Но хозяин был неумолим.
— Некогда мне глупостями заниматься, — бросил он сердито и увел собачонку с собой.
Пленка оказалась отличной, дубль не понадобился, но Замир собачью сцену в фильм забраковал.
— Слишком сентиментально. И потом эта собака, да еще и вальтраутфрицевнина Лада в фильме, не многовато ли? Получается героиня среди сплошных собак, так что ли?
Сергей Александрович с мнением Замира согласился без единого слова возражений. Ему, как и Замиру, постоянно приходилось отказываться от того или иного замысла, пусть даже сперва он показался гениальным. И последнее слово все равно было за режиссером. Сергей Александрович предлагал, согласовывал с режиссером, снимал, если оба были «за». Но иногда оператор вставал на дыбы:
— Ты, старик, сейчас не хочешь. А потом увидишь как хорошо получится. Давай я сниму?
Не всегда Замир говорил «Валяй». Он ведь и пленку должен был не перерасходовать, и Сергей Александрович это тоже понимал.
Но все же не всегда Сергей Александрович после замирова «нет» сворачивал камеру. Иногда он упрямо снимал через сто запретов, как с той собачонкой, а иногда наотрез отказывался снимать то, что требовал Замир. Сергей Александрович тогда начинал возражать, упрямиться, канючить и Замир нередко сдавался, махнув рукой «Ну и черт с тобой, не снимай», но иногда именно из-за обоюдной творческой активности начинались вселенские ссоры, к счастью, без рукопашной, но на грани рукоприкладства.

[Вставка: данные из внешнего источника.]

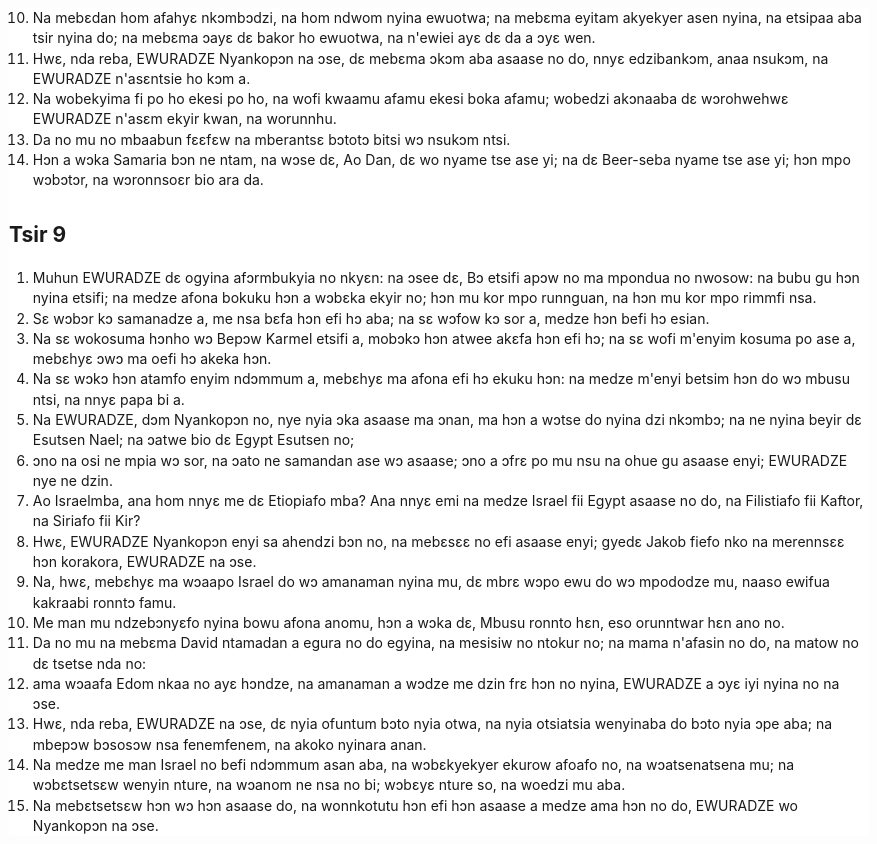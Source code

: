 10. Na mebɛdan hom afahyɛ nkɔmbɔdzi, na hom ndwom nyina ewuotwa; na mebɛma eyitam akyekyer asen nyina, na etsipaa aba tsir nyina do; na mebɛma ɔayɛ dɛ bakor ho ewuotwa, na n'ewiei ayɛ dɛ da a ɔyɛ wen.
11. Hwɛ, nda reba, EWURADZE Nyankopɔn na ɔse, dɛ mebɛma ɔkɔm aba asaase no do, nnyɛ edzibankɔm, anaa nsukɔm, na EWURADZE n'asɛntsie ho kɔm a.
12. Na wobekyima fi po ho ekesi po ho, na wofi kwaamu afamu ekesi boka afamu; wobedzi akɔnaaba dɛ wɔrohwehwɛ EWURADZE n'asɛm ekyir kwan, na worunnhu.
13. Da no mu no mbaabun fɛɛfɛw na mberantsɛ bɔtotɔ bitsi wɔ nsukɔm ntsi.
14. Hɔn a wɔka Samaria bɔn ne ntam, na wɔse dɛ, Ao Dan, dɛ wo nyame tse ase yi; na dɛ Beer-seba nyame tse ase yi; hɔn mpo wɔbɔtɔr, na wɔronnsoɛr bio ara da.

## Tsir 9

1. Muhun EWURADZE dɛ ogyina afɔrmbukyia no nkyɛn: na ɔsee dɛ, Bɔ etsifi apɔw no ma mpondua no nwosow: na bubu gu hɔn nyina etsifi; na medze afona bokuku hɔn a wɔbɛka ekyir no; hɔn mu kor mpo runnguan, na hɔn mu kor mpo rimmfi nsa.
2. Sɛ wɔbɔr kɔ samanadze a, me nsa bɛfa hɔn efi hɔ aba; na sɛ wɔfow kɔ sor a, medze hɔn befi hɔ esian.
3. Na sɛ wokosuma hɔnho wɔ Bepɔw Karmel etsifi a, mobɔkɔ hɔn atwee akɛfa hɔn efi hɔ; na sɛ wofi m'enyim kosuma po ase a, mebɛhyɛ ɔwɔ ma oefi hɔ akeka hɔn.
4. Na sɛ wɔkɔ hɔn atamfo enyim ndɔmmum a, mebɛhyɛ ma afona efi hɔ ekuku hɔn: na medze m'enyi betsim hɔn do wɔ mbusu ntsi, na nnyɛ papa bi a.
5. Na EWURADZE, dɔm Nyankopɔn no, nye nyia ɔka asaase ma ɔnan, ma hɔn a wɔtse do nyina dzi nkɔmbɔ; na ne nyina beyir dɛ Esutsen Nael; na ɔatwe bio dɛ Egypt Esutsen no;
6. ɔno na osi ne mpia wɔ sor, na ɔato ne samandan ase wɔ asaase; ɔno a ɔfrɛ po mu nsu na ohue gu asaase enyi; EWURADZE nye ne dzin.
7. Ao Israelmba, ana hom nnyɛ me dɛ Etiopiafo mba? Ana nnyɛ emi na medze Israel fii Egypt asaase no do, na Filistiafo fii Kaftor, na Siriafo fii Kir?
8. Hwɛ, EWURADZE Nyankopɔn enyi sa ahendzi bɔn no, na mebɛsɛɛ no efi asaase enyi; gyedɛ Jakob fiefo nko na merennsɛɛ hɔn korakora, EWURADZE na ɔse.
9. Na, hwɛ, mebɛhyɛ ma wɔaapo Israel do wɔ amanaman nyina mu, dɛ mbrɛ wɔpo ewu do wɔ mpododze mu, naaso ewifua kakraabi ronntɔ famu.
10. Me man mu ndzebɔnyɛfo nyina bowu afona anomu, hɔn a wɔka dɛ, Mbusu ronnto hɛn, eso orunntwar hɛn ano no.
11. Da no mu na mebɛma David ntamadan a egura no do egyina, na mesisiw no ntokur no; na mama n'afasin no do, na matow no dɛ tsetse nda no:
12. ama wɔaafa Edom nkaa no ayɛ hɔndze, na amanaman a wɔdze me dzin frɛ hɔn no nyina, EWURADZE a ɔyɛ iyi nyina no na ɔse.
13. Hwɛ, nda reba, EWURADZE na ɔse, dɛ nyia ofuntum bɔto nyia otwa, na nyia otsiatsia wenyinaba do bɔto nyia ɔpe aba; na mbepɔw bɔsosɔw nsa fenemfenem, na akoko nyinara anan.
14. Na medze me man Israel no befi ndɔmmum asan aba, na wɔbɛkyekyer ekurow afoafo no, na wɔatsenatsena mu; na wɔbɛtsetsɛw wenyin nture, na wɔanom ne nsa no bi; wɔbɛyɛ nture so, na woedzi mu aba.
15. Na mebɛtsetsɛw hɔn wɔ hɔn asaase do, na wonnkotutu hɔn efi hɔn asaase a medze ama hɔn no do, EWURADZE wo Nyankopɔn na ɔse.

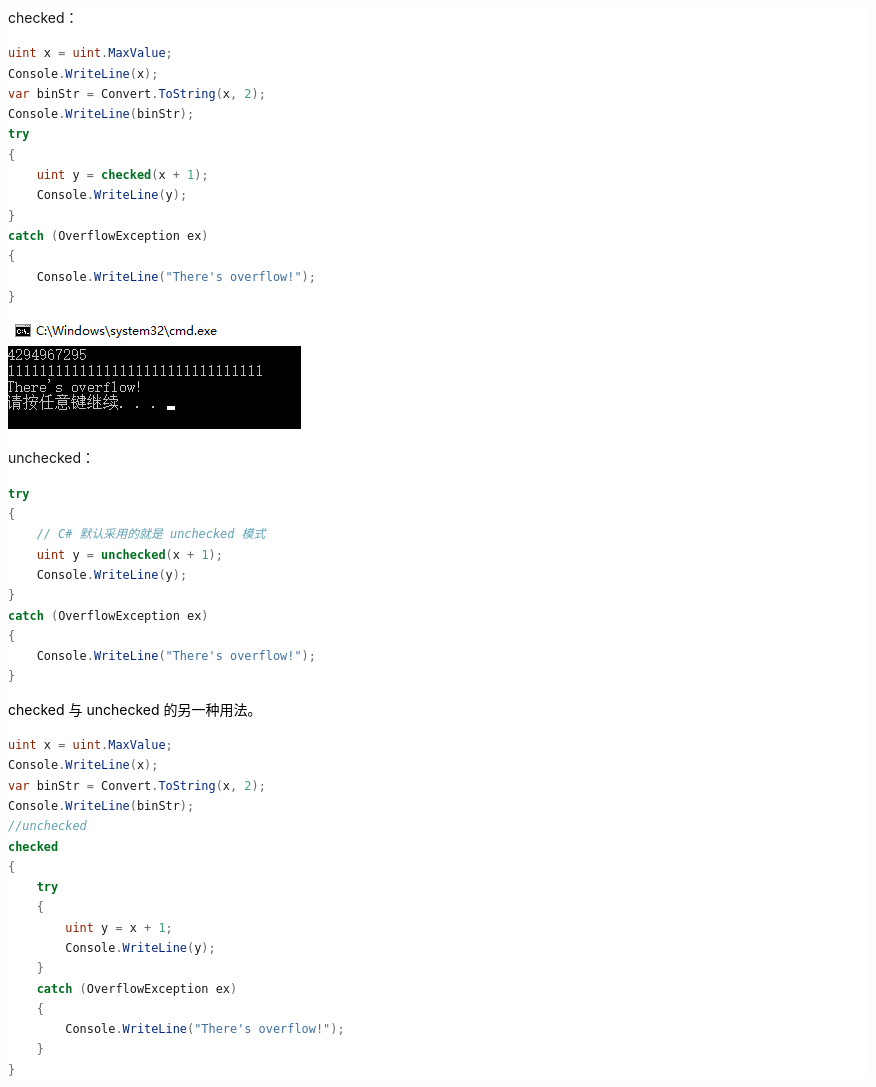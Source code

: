 checked：

```csharp
uint x = uint.MaxValue;
Console.WriteLine(x);
var binStr = Convert.ToString(x, 2);
Console.WriteLine(binStr);
try
{
    uint y = checked(x + 1);
    Console.WriteLine(y);
}
catch (OverflowException ex)
{
    Console.WriteLine("There's overflow!");
}
```

![1542071285060-6b86fc28-eebd-418d-b7cf-9253f37b1c7c.png](./assets/010,011,012操作符详解/1542071285060-6b86fc28-eebd-418d-b7cf-9253f37b1c7c-096387.png)

unchecked：

```csharp
try
{
    // C# 默认采用的就是 unchecked 模式
    uint y = unchecked(x + 1);
    Console.WriteLine(y);
}
catch (OverflowException ex)
{
    Console.WriteLine("There's overflow!");
}
```

<font style="color:#000000;background-color:#FFFFFF;">checked 与 unchecked 的另一种用法。</font>

```csharp
uint x = uint.MaxValue;
Console.WriteLine(x);
var binStr = Convert.ToString(x, 2);
Console.WriteLine(binStr);
//unchecked
checked
{
    try
    {
        uint y = x + 1;
        Console.WriteLine(y);
    }
    catch (OverflowException ex)
    {
        Console.WriteLine("There's overflow!");
    }
}
```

Как Сергей Александрович снимал сцену приманивания собаки Замир принципиально не захотел смотреть. Он ушел на пристань в конце нашей интернатской, всеми любимой аллеи, куда мы, собственно и направлялись все трое для съемок, по дороге отвлекшись собачьим представлением.
Но из-за этого Замир не увидел съемок еще одного кадра, который в фильм вошел, и оказался одним из центральных. Сергей Александрович снял и его без Замира, не испросив согласия, снял на собственный страх и риск, боясь упустить неповторимое, если бежать к Замиру и объяснять что к чему. И правильно, как оказалось, сделал.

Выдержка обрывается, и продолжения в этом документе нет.